== Given entries
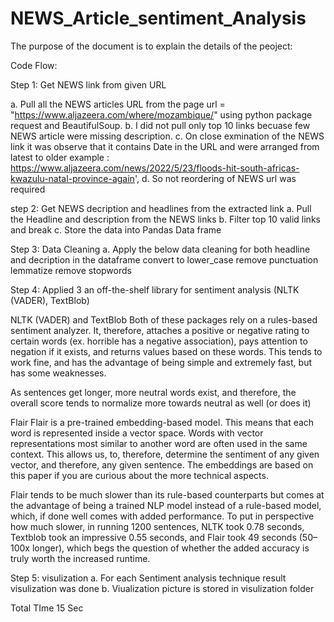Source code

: # NEWS_Article_sentiment_Analysis

The purpose of the document is to explain the details of the peoject:

Code Flow:

Step 1: Get NEWS link from given URL 

a. Pull all the NEWS articles URL from the page url = "https://www.aljazeera.com/where/mozambique/" using python package request and BeautifulSoup.
b. I did not pull only top 10 links becuase few NEWS article were missing description.
c. On close exmination of the NEWS link it was observe that it contains Date in the URL and were arranged from latest to older 
example : https://www.aljazeera.com/news/2022/5/23/floods-hit-south-africas-kwazulu-natal-province-again',
d. So not reordering of NEWS url was required 

step 2: Get NEWS decription and headlines from the extracted link 
a. Pull the Headline and description from the NEWS links 
b. Filter top 10 valid links and break
c. Store the data into Pandas Data frame 

Step 3: Data Cleaning 
a. Apply the below data cleaning for both headline and decription in the dataframe
    convert to lower_case 
    remove punctuation
    lemmatize
    remove stopwords

Step 4: Applied 3 an off-the-shelf library for sentiment analysis (NLTK (VADER), TextBlob)

NLTK (VADER) and TextBlob
Both of these packages rely on a rules-based sentiment analyzer. It, therefore, attaches a positive or negative rating to certain words (ex. horrible has a negative association), pays attention to negation if it exists, and returns values based on these words. This tends to work fine, and has the advantage of being simple and extremely fast, but has some weaknesses.

As sentences get longer, more neutral words exist, and therefore, the overall score tends to normalize more towards neutral as well (or does it)

Flair
Flair is a pre-trained embedding-based model. This means that each word is represented inside a vector space. Words with vector representations most similar to another word are often used in the same context. This allows us, to, therefore, determine the sentiment of any given vector, and therefore, any given sentence. The embeddings are based on this paper if you are curious about the more technical aspects.

Flair tends to be much slower than its rule-based counterparts but comes at the advantage of being a trained NLP model instead of a rule-based model, which, if done well comes with added performance. To put in perspective how much slower, in running 1200 sentences, NLTK took 0.78 seconds, Textblob took an impressive 0.55 seconds, and Flair took 49 seconds (50–100x longer), which begs the question of whether the added accuracy is truly worth the increased runtime.

Step 5: visulization
a. For each Sentiment analysis technique result visulization was done 
b. Viualization picture is stored in visulization folder

Total TIme 
15 Sec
====
Could the lines from the top of the material through the line with "c. On close" be repeated exactly, pictures left out?

Source code

: # NEWS_Article_sentiment_Analysis

The purpose of the document is to explain the details of the peoject:

Code Flow:

Step 1: Get NEWS link from given URL 

a. Pull all the NEWS articles URL from the page url = "https://www.aljazeera.com/where/mozambique/" using python package request and BeautifulSoup.
b. I did not pull only top 10 links becuase few NEWS article were missing description.
c. On close exmination of the NEWS link it was observe that it contains Date in the URL and were arranged from latest to older 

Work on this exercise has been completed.